East Mojave Preserve’s plan is prejudicial again hunters; restrictions excessive, biased
### ### The National Park Service has issued its Final Environmental Impact Statement and General Management Plan for the East Mojave National Preserve. Two weeks ago, I wrote about how the NPS was removing historic water sources from the preserve without doing a careful analysis of their impacts on wildlife even before the management plan was final. This week the final plan proves the park staff’s bias against hunting and hunters in its rules and language.
### ### Let me just illustrate this with three points.

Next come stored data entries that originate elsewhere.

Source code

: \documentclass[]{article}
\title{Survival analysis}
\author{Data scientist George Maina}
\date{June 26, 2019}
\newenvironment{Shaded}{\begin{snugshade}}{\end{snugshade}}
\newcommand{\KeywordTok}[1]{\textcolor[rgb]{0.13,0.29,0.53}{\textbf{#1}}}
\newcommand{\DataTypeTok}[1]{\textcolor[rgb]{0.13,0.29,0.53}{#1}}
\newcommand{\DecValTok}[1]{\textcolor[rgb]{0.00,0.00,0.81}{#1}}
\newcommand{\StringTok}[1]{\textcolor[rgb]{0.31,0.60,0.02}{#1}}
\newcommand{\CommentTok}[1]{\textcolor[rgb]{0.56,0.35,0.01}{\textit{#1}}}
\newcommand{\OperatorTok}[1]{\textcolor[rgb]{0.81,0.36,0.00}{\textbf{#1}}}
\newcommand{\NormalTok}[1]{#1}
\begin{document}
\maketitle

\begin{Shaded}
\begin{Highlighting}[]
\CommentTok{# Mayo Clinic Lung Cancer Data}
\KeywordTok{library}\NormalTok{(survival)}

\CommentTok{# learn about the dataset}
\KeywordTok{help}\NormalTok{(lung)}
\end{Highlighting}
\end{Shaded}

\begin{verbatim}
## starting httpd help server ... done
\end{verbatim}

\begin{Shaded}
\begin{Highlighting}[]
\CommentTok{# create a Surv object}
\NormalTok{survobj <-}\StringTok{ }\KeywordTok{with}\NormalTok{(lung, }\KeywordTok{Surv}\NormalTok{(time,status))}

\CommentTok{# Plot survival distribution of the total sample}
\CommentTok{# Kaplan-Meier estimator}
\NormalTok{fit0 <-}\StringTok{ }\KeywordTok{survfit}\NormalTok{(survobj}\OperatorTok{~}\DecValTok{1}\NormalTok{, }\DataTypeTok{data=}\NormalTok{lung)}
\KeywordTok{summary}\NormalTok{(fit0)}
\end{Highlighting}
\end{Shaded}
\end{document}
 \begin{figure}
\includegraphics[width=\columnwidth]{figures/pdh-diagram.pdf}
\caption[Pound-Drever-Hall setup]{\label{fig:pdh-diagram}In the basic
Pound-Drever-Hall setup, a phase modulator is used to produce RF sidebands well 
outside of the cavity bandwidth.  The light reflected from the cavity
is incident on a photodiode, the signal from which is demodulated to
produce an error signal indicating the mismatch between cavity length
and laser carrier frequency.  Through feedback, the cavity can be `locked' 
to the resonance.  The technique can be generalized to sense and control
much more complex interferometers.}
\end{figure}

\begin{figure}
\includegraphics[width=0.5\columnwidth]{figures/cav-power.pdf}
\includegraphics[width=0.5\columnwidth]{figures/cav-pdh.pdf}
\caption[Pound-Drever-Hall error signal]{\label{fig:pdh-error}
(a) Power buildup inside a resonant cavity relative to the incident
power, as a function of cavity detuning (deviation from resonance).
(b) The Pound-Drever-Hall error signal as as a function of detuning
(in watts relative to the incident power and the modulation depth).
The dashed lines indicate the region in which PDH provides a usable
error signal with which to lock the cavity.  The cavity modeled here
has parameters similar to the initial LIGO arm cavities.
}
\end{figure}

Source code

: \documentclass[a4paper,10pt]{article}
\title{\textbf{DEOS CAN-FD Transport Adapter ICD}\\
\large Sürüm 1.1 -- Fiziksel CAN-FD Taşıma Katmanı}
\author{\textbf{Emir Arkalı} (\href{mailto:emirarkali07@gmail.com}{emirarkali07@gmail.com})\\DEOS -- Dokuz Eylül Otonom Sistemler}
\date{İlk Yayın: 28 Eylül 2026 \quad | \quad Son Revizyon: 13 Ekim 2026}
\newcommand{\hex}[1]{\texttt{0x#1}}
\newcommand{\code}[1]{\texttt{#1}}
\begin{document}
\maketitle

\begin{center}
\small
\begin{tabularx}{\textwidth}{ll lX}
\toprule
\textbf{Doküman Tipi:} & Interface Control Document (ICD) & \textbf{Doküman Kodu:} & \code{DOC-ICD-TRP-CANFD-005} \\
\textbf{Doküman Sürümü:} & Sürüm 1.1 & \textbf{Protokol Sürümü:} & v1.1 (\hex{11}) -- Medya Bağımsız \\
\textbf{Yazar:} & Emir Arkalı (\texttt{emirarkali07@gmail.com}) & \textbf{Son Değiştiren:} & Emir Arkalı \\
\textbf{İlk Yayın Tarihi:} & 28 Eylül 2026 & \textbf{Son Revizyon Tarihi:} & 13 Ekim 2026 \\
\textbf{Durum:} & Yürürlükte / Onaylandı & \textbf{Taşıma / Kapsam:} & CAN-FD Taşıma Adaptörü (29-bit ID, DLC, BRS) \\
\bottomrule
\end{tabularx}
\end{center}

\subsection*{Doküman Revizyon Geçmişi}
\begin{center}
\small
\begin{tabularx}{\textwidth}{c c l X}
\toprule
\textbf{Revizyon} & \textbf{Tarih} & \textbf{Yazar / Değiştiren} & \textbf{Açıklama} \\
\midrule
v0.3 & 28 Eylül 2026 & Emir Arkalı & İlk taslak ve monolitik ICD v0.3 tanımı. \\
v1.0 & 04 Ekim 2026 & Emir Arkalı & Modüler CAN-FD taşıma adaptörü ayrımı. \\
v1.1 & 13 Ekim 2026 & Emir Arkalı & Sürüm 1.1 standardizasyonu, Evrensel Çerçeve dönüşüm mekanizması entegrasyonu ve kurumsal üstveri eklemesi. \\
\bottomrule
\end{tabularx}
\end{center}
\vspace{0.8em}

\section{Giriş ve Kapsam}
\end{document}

### ### Overall Bias Against Hunting/Hunters: Under the plan, the preserve will be closed to hunting from the end of January through August each year so “non-hunting visitors would experience fewer disruptions and greater safety with the restrictions on the seasons, species, and areas where hunting would be allowed.” That is a direct quote from the plan.
### ### Am I being too sensitive here or does it seem like hunters are somehow viewed as lessor visitors who’s activities are somehow less important than non-hunters or deserve less consideration than non-hunters? If you were to substitute “black” or “Hispanic” in that sentence (“so non-black visitors....”), as a means of catering to racists who use the preserve and you begin to understand my disgust with the document’s language.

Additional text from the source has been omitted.